By Desiree RabuseDecember 10, 2010. .
It's kind of funny to see Bruce Davidson, photo, and shop in the same sentence. Davidson, a man who created a legacy off of real life photography, doesn't even use a digital camera. His career has been made on exclusively silver film and dedicated to everything real, beautiful, and sometimes disturbing. Last night I had the pleasure of attending the Levi's Photo Workshop discussion with Davidson, who one audience member described best as "disarmingly innocent." Incredible for a man who has photographed and seen so much. He has shot everyone from homeless people to Marilyn Monroe. Davidson spoke to the crowd as a movie screen-sized slideshow of his work, spanning some 50 years, played to a standing room-only crowd. It was incredible to hear the story behind each photograph from Bruce firsthand. Many of the most famous images were taken right here in New York City. His series from Spanish Harlem in the '60s was especially moving. People were so taken aback, the crowd was almost completely silent during the whole presentation. Despite images of dilapidated neighborhoods, homelessness, and unimaginable poverty, Bruce was able to capture a form of beauty.
Davidson described taking great risks to shoot his subjects, including climbing atop bridges, walking through rough neighborhoods, and getting mugged several times while shooting his subway series. The most incredible part is that he chose to do real life/documentary photography over the glitz and glamor of fashion photography. By the ‘60s he was in high-demand as a fashion photographer and he gave it up because he simply, “Wanted to shoot the South,” he said, referring to his photos shot in Alabama and South Carolina during the Civil Rights Movement.

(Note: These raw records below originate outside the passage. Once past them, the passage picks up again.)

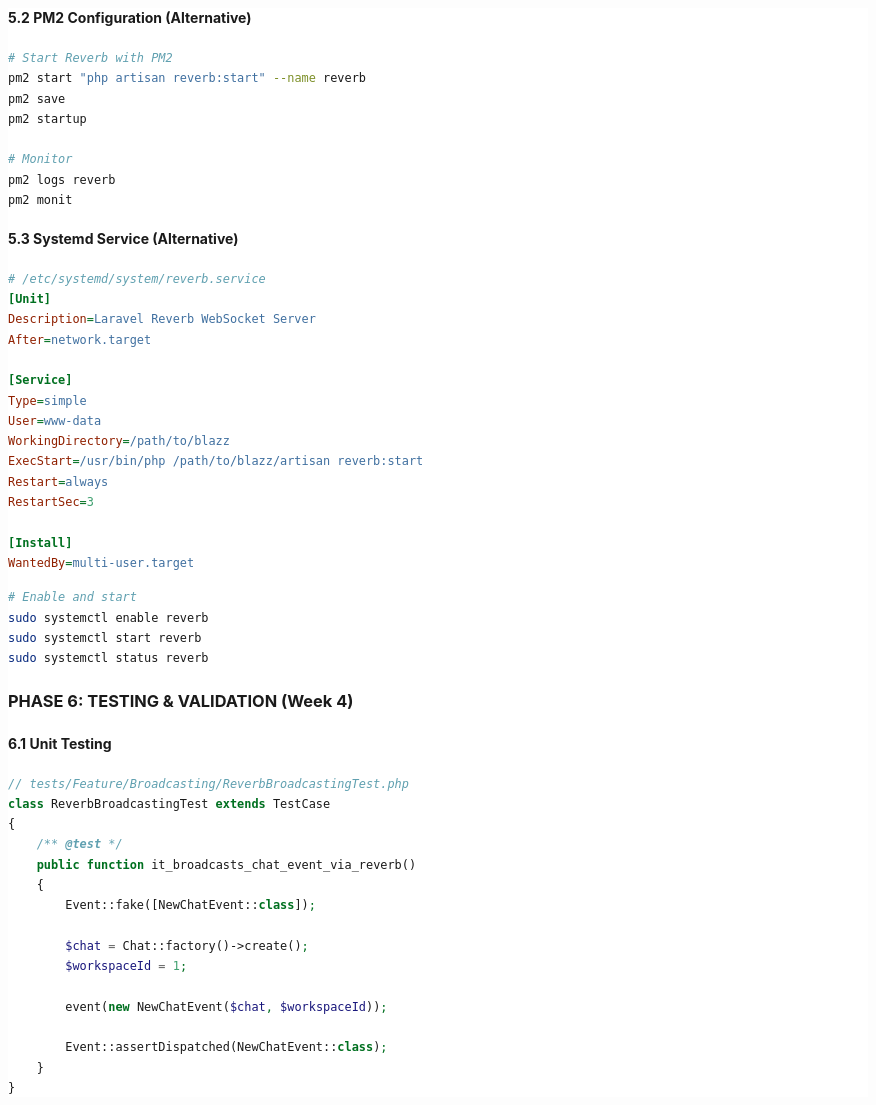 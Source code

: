 #### 5.2 PM2 Configuration (Alternative)
```bash
# Start Reverb with PM2
pm2 start "php artisan reverb:start" --name reverb
pm2 save
pm2 startup

# Monitor
pm2 logs reverb
pm2 monit
```

#### 5.3 Systemd Service (Alternative)
```ini
# /etc/systemd/system/reverb.service
[Unit]
Description=Laravel Reverb WebSocket Server
After=network.target

[Service]
Type=simple
User=www-data
WorkingDirectory=/path/to/blazz
ExecStart=/usr/bin/php /path/to/blazz/artisan reverb:start
Restart=always
RestartSec=3

[Install]
WantedBy=multi-user.target
```

```bash
# Enable and start
sudo systemctl enable reverb
sudo systemctl start reverb
sudo systemctl status reverb
```

### PHASE 6: TESTING & VALIDATION (Week 4)

#### 6.1 Unit Testing
```php
// tests/Feature/Broadcasting/ReverbBroadcastingTest.php
class ReverbBroadcastingTest extends TestCase
{
    /** @test */
    public function it_broadcasts_chat_event_via_reverb()
    {
        Event::fake([NewChatEvent::class]);
        
        $chat = Chat::factory()->create();
        $workspaceId = 1;
        
        event(new NewChatEvent($chat, $workspaceId));
        
        Event::assertDispatched(NewChatEvent::class);
    }
}
```
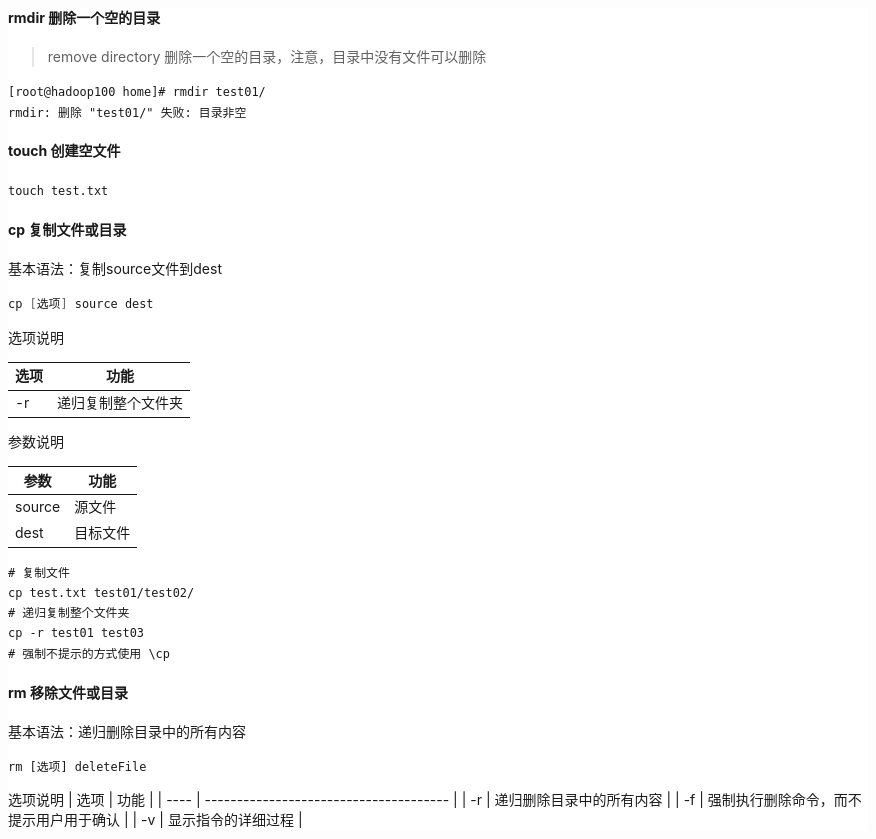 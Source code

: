 
#### rmdir 删除一个空的目录

> remove directory 删除一个空的目录，注意，目录中没有文件可以删除

```shell
[root@hadoop100 home]# rmdir test01/
rmdir: 删除 "test01/" 失败: 目录非空
```



#### touch 创建空文件

```shell
touch test.txt
```



#### cp 复制文件或目录

基本语法：复制source文件到dest

```java
cp [选项] source dest 
```

选项说明

| 选项 | 功能               |
| ---- | ------------------ |
| -r   | 递归复制整个文件夹 |

参数说明

| 参数   | 功能     |
| ------ | -------- |
| source | 源文件   |
| dest   | 目标文件 |

```shell
# 复制文件
cp test.txt test01/test02/
# 递归复制整个文件夹
cp -r test01 test03
# 强制不提示的方式使用 \cp
```



#### rm 移除文件或目录

基本语法：递归删除目录中的所有内容

```shell
rm [选项] deleteFile
```

选项说明
| 选项 | 功能                                   |
| ---- | -------------------------------------- |
| -r   | 递归删除目录中的所有内容               |
| -f   | 强制执行删除命令，而不提示用户用于确认 |
| -v   | 显示指令的详细过程                     |
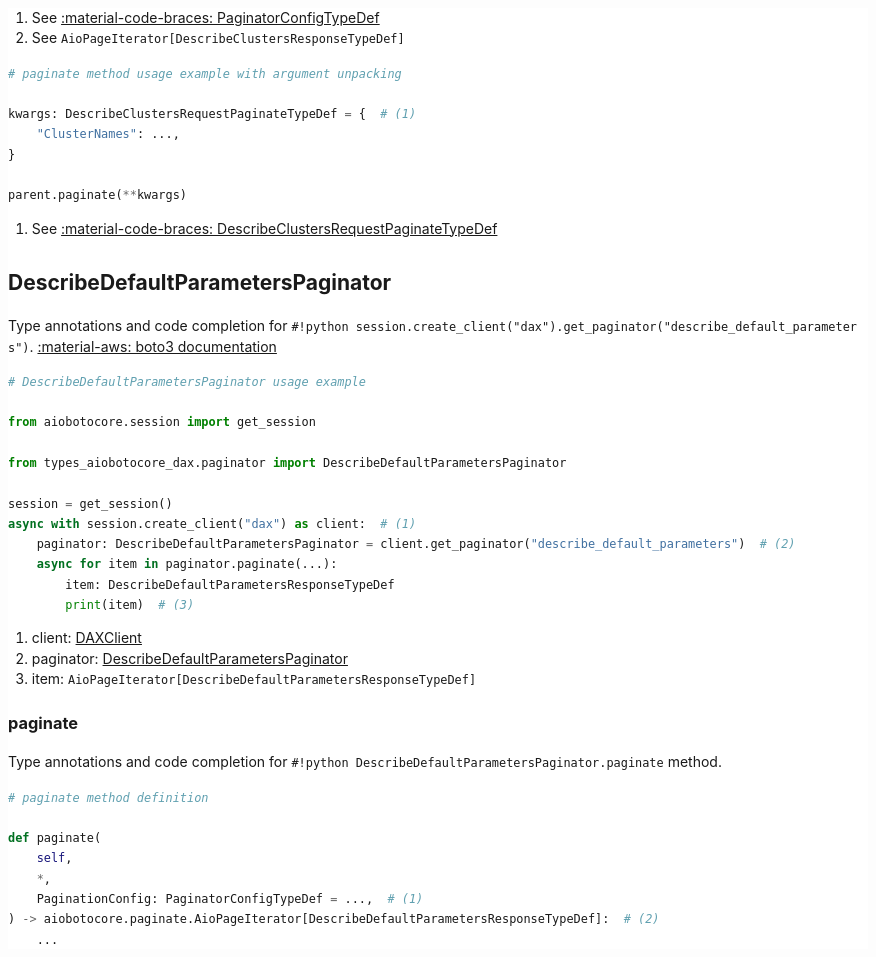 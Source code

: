 1. See [:material-code-braces: PaginatorConfigTypeDef](./type_defs.md#paginatorconfigtypedef)
2. See `AioPageIterator[DescribeClustersResponseTypeDef]`


```python
# paginate method usage example with argument unpacking

kwargs: DescribeClustersRequestPaginateTypeDef = {  # (1)
    "ClusterNames": ...,
}

parent.paginate(**kwargs)
```

1. See [:material-code-braces: DescribeClustersRequestPaginateTypeDef](./type_defs.md#describeclustersrequestpaginatetypedef)
## DescribeDefaultParametersPaginator

Type annotations and code completion for `#!python session.create_client("dax").get_paginator("describe_default_parameters")`.
[:material-aws: boto3 documentation](https://boto3.amazonaws.com/v1/documentation/api/latest/reference/services/dax/paginator/DescribeDefaultParameters.html#DAX.Paginator.DescribeDefaultParameters)

```python
# DescribeDefaultParametersPaginator usage example

from aiobotocore.session import get_session

from types_aiobotocore_dax.paginator import DescribeDefaultParametersPaginator

session = get_session()
async with session.create_client("dax") as client:  # (1)
    paginator: DescribeDefaultParametersPaginator = client.get_paginator("describe_default_parameters")  # (2)
    async for item in paginator.paginate(...):
        item: DescribeDefaultParametersResponseTypeDef
        print(item)  # (3)
```

1. client: [DAXClient](./client.md)
2. paginator: [DescribeDefaultParametersPaginator](./paginators.md#describedefaultparameterspaginator)
3. item: `AioPageIterator[DescribeDefaultParametersResponseTypeDef]`


### paginate

Type annotations and code completion for `#!python DescribeDefaultParametersPaginator.paginate` method.

```python
# paginate method definition

def paginate(
    self,
    *,
    PaginationConfig: PaginatorConfigTypeDef = ...,  # (1)
) -> aiobotocore.paginate.AioPageIterator[DescribeDefaultParametersResponseTypeDef]:  # (2)
    ...
```
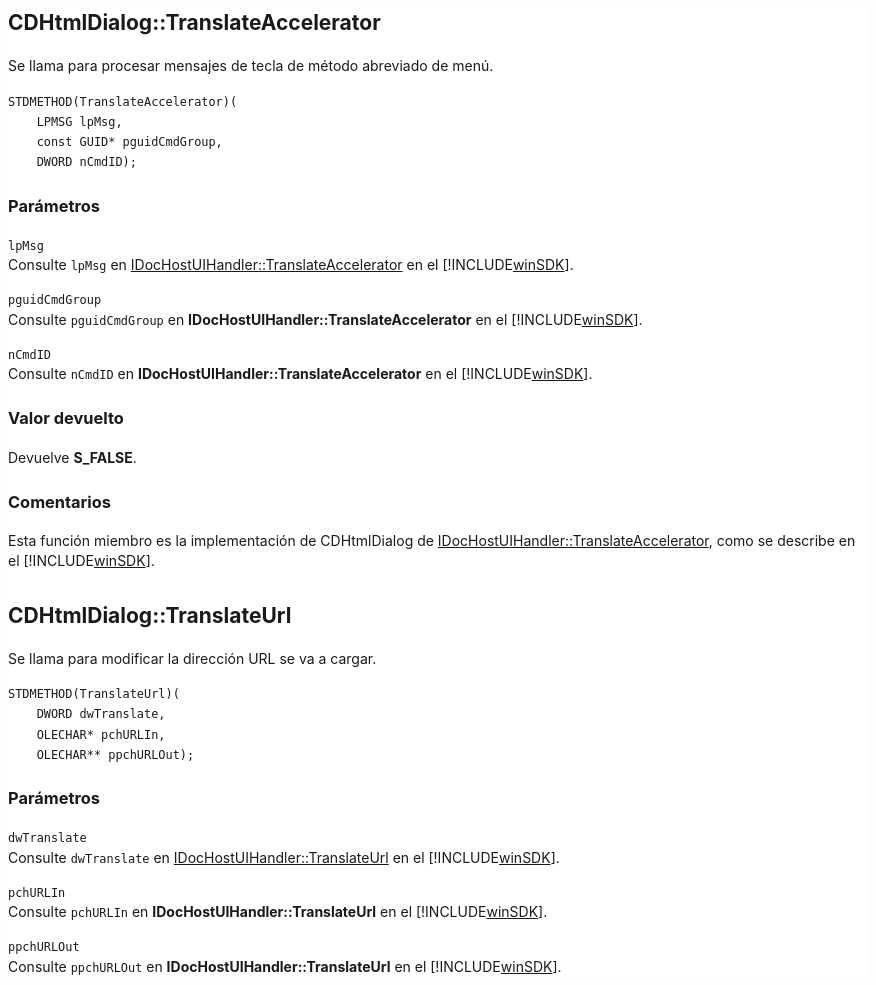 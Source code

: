 ##  <a name="translateaccelerator"></a>CDHtmlDialog::TranslateAccelerator  
 Se llama para procesar mensajes de tecla de método abreviado de menú.  
  
```  
STDMETHOD(TranslateAccelerator)(
    LPMSG lpMsg,  
    const GUID* pguidCmdGroup,  
    DWORD nCmdID);
```  
  
### <a name="parameters"></a>Parámetros  
 `lpMsg`  
 Consulte `lpMsg` en [IDocHostUIHandler::TranslateAccelerator](https://msdn.microsoft.com/library/aa753266.aspx) en el [!INCLUDE[winSDK](../../atl/includes/winsdk_md.md)].  
  
 `pguidCmdGroup`  
 Consulte `pguidCmdGroup` en **IDocHostUIHandler::TranslateAccelerator** en el [!INCLUDE[winSDK](../../atl/includes/winsdk_md.md)].  
  
 `nCmdID`  
 Consulte `nCmdID` en **IDocHostUIHandler::TranslateAccelerator** en el [!INCLUDE[winSDK](../../atl/includes/winsdk_md.md)].  
  
### <a name="return-value"></a>Valor devuelto  
 Devuelve **S_FALSE**.  
  
### <a name="remarks"></a>Comentarios  
 Esta función miembro es la implementación de CDHtmlDialog de [IDocHostUIHandler::TranslateAccelerator](https://msdn.microsoft.com/library/aa753266.aspx), como se describe en el [!INCLUDE[winSDK](../../atl/includes/winsdk_md.md)].  
  
##  <a name="translateurl"></a>CDHtmlDialog::TranslateUrl  
 Se llama para modificar la dirección URL se va a cargar.  
  
```  
STDMETHOD(TranslateUrl)(
    DWORD dwTranslate,  
    OLECHAR* pchURLIn,  
    OLECHAR** ppchURLOut);
```  
  
### <a name="parameters"></a>Parámetros  
 `dwTranslate`  
 Consulte `dwTranslate` en [IDocHostUIHandler::TranslateUrl](https://msdn.microsoft.com/library/aa753267.aspx) en el [!INCLUDE[winSDK](../../atl/includes/winsdk_md.md)].  
  
 `pchURLIn`  
 Consulte `pchURLIn` en **IDocHostUIHandler::TranslateUrl** en el [!INCLUDE[winSDK](../../atl/includes/winsdk_md.md)].  
  
 `ppchURLOut`  
 Consulte `ppchURLOut` en **IDocHostUIHandler::TranslateUrl** en el [!INCLUDE[winSDK](../../atl/includes/winsdk_md.md)].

In the 1964 he was hired by Esquire Magazine to shoot Los Angeles. They assumed he would shoot it as the glamorous image the city portrayed. Instead he shot real people doing real things—like eating and working out. The images wouldn’t be published for many years because, as Bruce said, ”Esquire didn’t get it at the time...but the Beastie Boys did.” They famously used one of his Esquire rejects for the cover of their triple-platinum album Ill Communication. The slideshow presentation ended with a photo of a palm tree-lined beach in Santa Monica, CA. A perfect ending, as Davidson described his current interest as “palm trees. I’m obsessed with palm trees right now.” He plans to return to Los Angeles in January or February 2011 to shoot, where he will have plenty of subjects to fulfill his current tall and skinny muse—the palm tree. At the end of the discussion one audience member asked, “What has been the scariest thing you’ve done in your career? Are you ever really scared?” Davidson’s response, “Every minute.”